Als de in conventie volledig in het ongelijk gestelde partij zal Vormvast worden veroordeeld tot betaling van de kosten van die procedure, aan de zijde van [gedaagden in conventie, eisers in reconventie] tot op heden begroot op € 400,00 salaris gemachtigde. Bij de vaststelling van dit bedrag zijn
de twee genomen aktes en de conclusie na deskundigenbericht niet meegeteld, aangezien die proceshandelingen grotendeels zien op de vordering in reconventie.
2.13.
In reconventie zal aan [gedaagden in conventie, eisers in reconventie] een bedrag van € 15.787,50 (€ 19.890,45 -
€ 4.102,95) schadevergoeding toegewezen worden.
2.14.
[gedaagden in conventie, eisers in reconventie] vordert over de schadevergoeding de wettelijke rente vanaf de verzuimdatum 21 november 2011. Die verzuimdatum is gebaseerd op de brief van 31 oktober 2011, in welke brief [gedaagden in conventie, eisers in reconventie] Vormvast in gebreke stelt en sommeert om binnen drie weken tot herstel over te gaan. [gedaagden in conventie, eisers in reconventie] heeft evenwel op enig moment de verbintenis op grond waarvan Vormvast conform de overeenkomst diende te presteren, omgezet in een verbintenis tot schadevergoeding. De wettelijke rente over die schadevergoeding is niet verschuldigd na ommekomst van voornoemde drie weken, omdat de in die brief gestelde termijn ziet op nakoming van een andere verbintenis dan die tot vergoeding van de schade.
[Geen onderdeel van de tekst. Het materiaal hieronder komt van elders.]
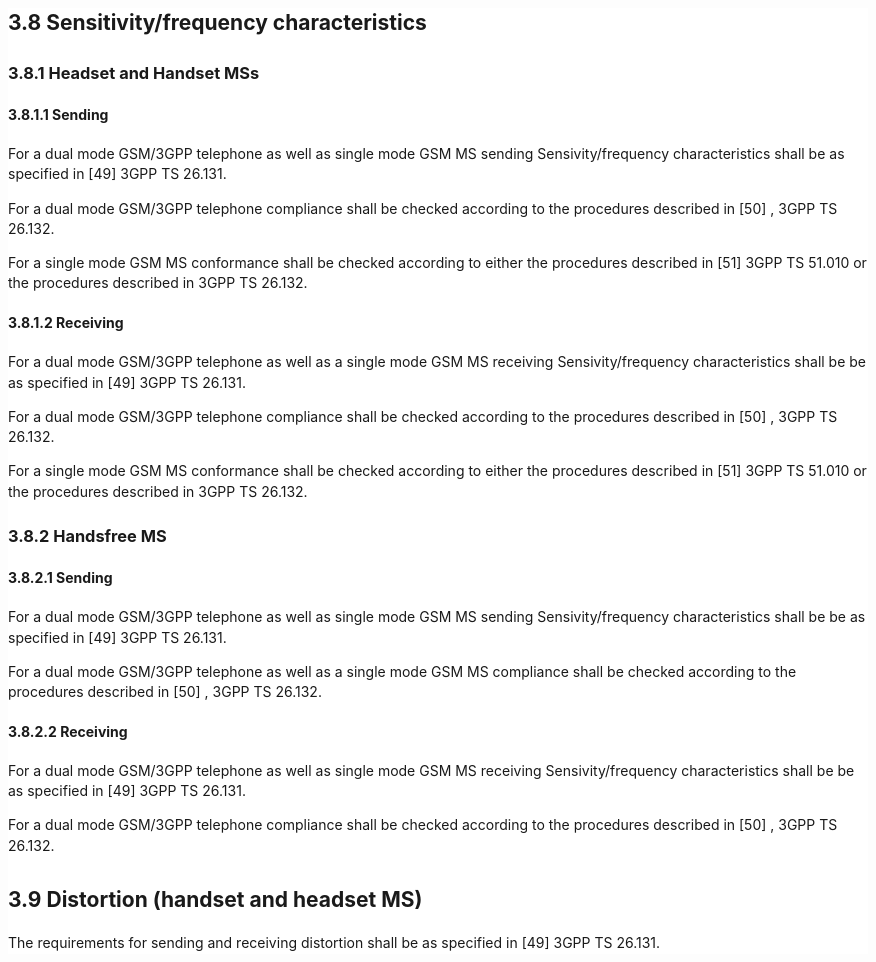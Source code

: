 3.8 Sensitivity/frequency characteristics
-----------------------------------------

### 3.8.1 Headset and Handset MSs

#### 3.8.1.1 Sending

For a dual mode GSM/3GPP telephone as well as single mode GSM MS sending
Sensivity/frequency characteristics shall be as specified in \[49\] 3GPP
TS 26.131.

For a dual mode GSM/3GPP telephone compliance shall be checked according
to the procedures described in \[50\] , 3GPP TS 26.132.

For a single mode GSM MS conformance shall be checked according to
either the procedures described in \[51\] 3GPP TS 51.010 or the
procedures described in 3GPP TS 26.132.

#### 3.8.1.2 Receiving

For a dual mode GSM/3GPP telephone as well as a single mode GSM MS
receiving Sensivity/frequency characteristics shall be be as specified
in \[49\] 3GPP TS 26.131.

For a dual mode GSM/3GPP telephone compliance shall be checked according
to the procedures described in \[50\] , 3GPP TS 26.132.

For a single mode GSM MS conformance shall be checked according to
either the procedures described in \[51\] 3GPP TS 51.010 or the
procedures described in 3GPP TS 26.132.

### 3.8.2 Handsfree MS

#### 3.8.2.1 Sending

For a dual mode GSM/3GPP telephone as well as single mode GSM MS sending
Sensivity/frequency characteristics shall be be as specified in \[49\]
3GPP TS 26.131.

For a dual mode GSM/3GPP telephone as well as a single mode GSM MS
compliance shall be checked according to the procedures described in
\[50\] , 3GPP TS 26.132.

#### 3.8.2.2 Receiving

For a dual mode GSM/3GPP telephone as well as single mode GSM MS
receiving Sensivity/frequency characteristics shall be be as specified
in \[49\] 3GPP TS 26.131.

For a dual mode GSM/3GPP telephone compliance shall be checked according
to the procedures described in \[50\] , 3GPP TS 26.132.

3.9 Distortion (handset and headset MS)
---------------------------------------

The requirements for sending and receiving distortion shall be as
specified in \[49\] 3GPP TS 26.131.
Omdat [gedaagden in conventie, eisers in reconventie] geen alternatieve/latere verzuimdatum genoemd heeft met betrekking tot de nakoming van de verbintenis tot schadevergoeding, zal de wettelijke rente over het bedrag van € 15.787,50 worden toegewezen vanaf de datum dat de conclusie van eis in reconventie genomen is: 28 november 2012.
2.15.
Als de in reconventie in het ongelijk gestelde partij zal Vormvast veroordeeld worden tot betaling van de kosten van dit geding, aan de zijde van [gedaagden in conventie, eisers in reconventie] tot op heden begroot op:
- -
salaris gemachtigde € 1.200,00
- -
kosten deskundige: € 997,94 (incl.btw)
totaal: € 2.197,94.
3 De beslissing
3.1.
wijst de vordering af;
3.2.
veroordeelt Vormvast tot betaling van de kosten van dit geding, aan de zijde van [gedaagden in conventie, eisers in reconventie] tot op heden begroot op € 400,00;
3.3.
verklaart dit vonnis uitvoerbaar bij voorraad voor wat betreft onderdeel 3.2.;
3.4.
veroordeelt Vormvast tot betaling aan [gedaagden in conventie, eisers in reconventie] van € 15.787,50, te vermeerderen met de wettelijke rente vanaf 28 november 2012 tot de dag van voldoening;
3.5.
veroordeelt Vormvast tot betaling van de kosten van dit geding, aan de zijde van [gedaagden in conventie, eisers in reconventie] tot op heden begroot op € 2.197,94;
3.6.
verklaart dit vonnis tot zover uitvoerbaar bij voorraad;
3.7.
wijst het meer of anders gevorderde af.
Dit vonnis is gewezen door mr. H.W.M.A. Staal, en is in het openbaar uitgesproken.